AT&T breach impacts 110 million customers - with more threats to follow
SOUTHFIELD, Mich. (FOX 2) - Eye-popping in its size and severity, but less surprising that it happened in the first place, more than a hundred million people were impacted by a data breach announced by AT&T this Friday.
It includes those who used the provider from mid-to-late 2022. And the scope of the data that hackers got access to is tough to understate.
"We’re talking about very sensitive information that was involved here," said Flow Specialty's David Derigiotis. "This is data that the government typically needs a court order, a subpoena, a search warrant to get access to. Now some bad actors have gotten a hold of it."
Derigiotis works as president of brokerage and head of insurance at the firm.
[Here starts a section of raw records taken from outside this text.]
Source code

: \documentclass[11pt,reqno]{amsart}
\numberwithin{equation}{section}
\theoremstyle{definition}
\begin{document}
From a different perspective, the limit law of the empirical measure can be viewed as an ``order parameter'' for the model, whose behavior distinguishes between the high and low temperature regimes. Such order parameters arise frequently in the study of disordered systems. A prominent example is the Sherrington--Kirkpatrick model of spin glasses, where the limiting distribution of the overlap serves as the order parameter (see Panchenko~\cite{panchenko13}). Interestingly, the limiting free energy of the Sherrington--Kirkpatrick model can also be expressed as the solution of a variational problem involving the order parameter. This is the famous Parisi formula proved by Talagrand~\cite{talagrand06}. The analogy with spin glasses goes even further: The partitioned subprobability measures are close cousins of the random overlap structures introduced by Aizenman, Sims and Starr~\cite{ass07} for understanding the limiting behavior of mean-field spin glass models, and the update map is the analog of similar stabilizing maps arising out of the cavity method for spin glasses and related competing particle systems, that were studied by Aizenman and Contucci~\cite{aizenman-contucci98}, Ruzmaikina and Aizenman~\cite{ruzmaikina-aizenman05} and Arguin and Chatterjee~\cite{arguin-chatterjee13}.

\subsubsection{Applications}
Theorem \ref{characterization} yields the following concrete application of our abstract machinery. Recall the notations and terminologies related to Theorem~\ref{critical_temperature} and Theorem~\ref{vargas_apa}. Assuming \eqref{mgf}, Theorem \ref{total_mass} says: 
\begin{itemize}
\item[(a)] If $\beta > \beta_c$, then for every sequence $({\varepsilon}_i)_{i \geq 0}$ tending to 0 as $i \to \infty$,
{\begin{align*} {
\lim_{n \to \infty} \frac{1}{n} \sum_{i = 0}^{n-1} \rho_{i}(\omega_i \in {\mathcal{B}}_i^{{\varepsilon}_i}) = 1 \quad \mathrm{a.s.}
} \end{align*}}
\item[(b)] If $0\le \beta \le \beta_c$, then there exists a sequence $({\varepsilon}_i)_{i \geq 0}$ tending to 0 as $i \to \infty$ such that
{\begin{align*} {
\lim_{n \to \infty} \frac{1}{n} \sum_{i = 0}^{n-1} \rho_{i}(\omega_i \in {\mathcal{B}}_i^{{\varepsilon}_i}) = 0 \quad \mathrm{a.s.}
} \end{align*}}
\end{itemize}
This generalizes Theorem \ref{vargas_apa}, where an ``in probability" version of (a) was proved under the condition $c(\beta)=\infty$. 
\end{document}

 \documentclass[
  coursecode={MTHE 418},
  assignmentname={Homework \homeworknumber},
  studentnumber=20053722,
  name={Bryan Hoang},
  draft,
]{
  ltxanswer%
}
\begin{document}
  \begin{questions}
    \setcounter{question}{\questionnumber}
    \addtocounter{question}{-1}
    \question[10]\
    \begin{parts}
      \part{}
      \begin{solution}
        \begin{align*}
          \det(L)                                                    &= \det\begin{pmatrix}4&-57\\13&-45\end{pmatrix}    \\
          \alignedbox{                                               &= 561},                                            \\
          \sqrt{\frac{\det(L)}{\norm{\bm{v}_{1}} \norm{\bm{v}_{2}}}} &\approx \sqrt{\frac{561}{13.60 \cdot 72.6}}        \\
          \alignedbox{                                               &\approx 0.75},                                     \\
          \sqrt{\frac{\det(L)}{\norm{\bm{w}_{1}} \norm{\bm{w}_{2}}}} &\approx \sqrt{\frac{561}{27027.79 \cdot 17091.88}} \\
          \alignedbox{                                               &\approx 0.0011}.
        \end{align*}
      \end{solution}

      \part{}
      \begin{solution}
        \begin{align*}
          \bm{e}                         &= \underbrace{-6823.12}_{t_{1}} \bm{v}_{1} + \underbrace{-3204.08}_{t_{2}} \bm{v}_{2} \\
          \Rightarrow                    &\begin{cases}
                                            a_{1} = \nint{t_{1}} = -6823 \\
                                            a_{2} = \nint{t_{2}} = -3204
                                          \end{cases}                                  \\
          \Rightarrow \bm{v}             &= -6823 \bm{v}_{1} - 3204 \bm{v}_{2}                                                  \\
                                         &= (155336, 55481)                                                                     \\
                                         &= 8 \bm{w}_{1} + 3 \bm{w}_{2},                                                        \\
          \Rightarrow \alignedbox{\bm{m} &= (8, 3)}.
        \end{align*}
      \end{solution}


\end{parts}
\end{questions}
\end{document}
He said the breach is all the more notable because of a separate hack that AT&T announced earlier this year.
"It’s also important to recall that in March of this year AT&T did announce an unrelated separate data breach that did involve all of our names, home addresses, social security numbers, and it’s not out of the question that those two data sets could not be mapped together," he said.
The Federal Communications Commission issued a statement on the social media platform X: "We have an ongoing investigation into the AT&T breach and we're coordinating with our law enforcement partners."
The breach includes the call and text message records from mid-to-late 2022 of AT&T cellphone customers and some non-AT&T customers. Compromised data also includes the telephone numbers of nearly all of AT&T's cellular customers and the customers of wireless providers that use the AT&T network.
The scary part isn't just the breach - but what criminals online might do with the available information.
"Other criminal organizations are likely going to capitalize on this, so be on the lookout for other types of phishing or any type of e-mail that you get unsolicited," said Derigiotis. "I think others will be coming after all of us."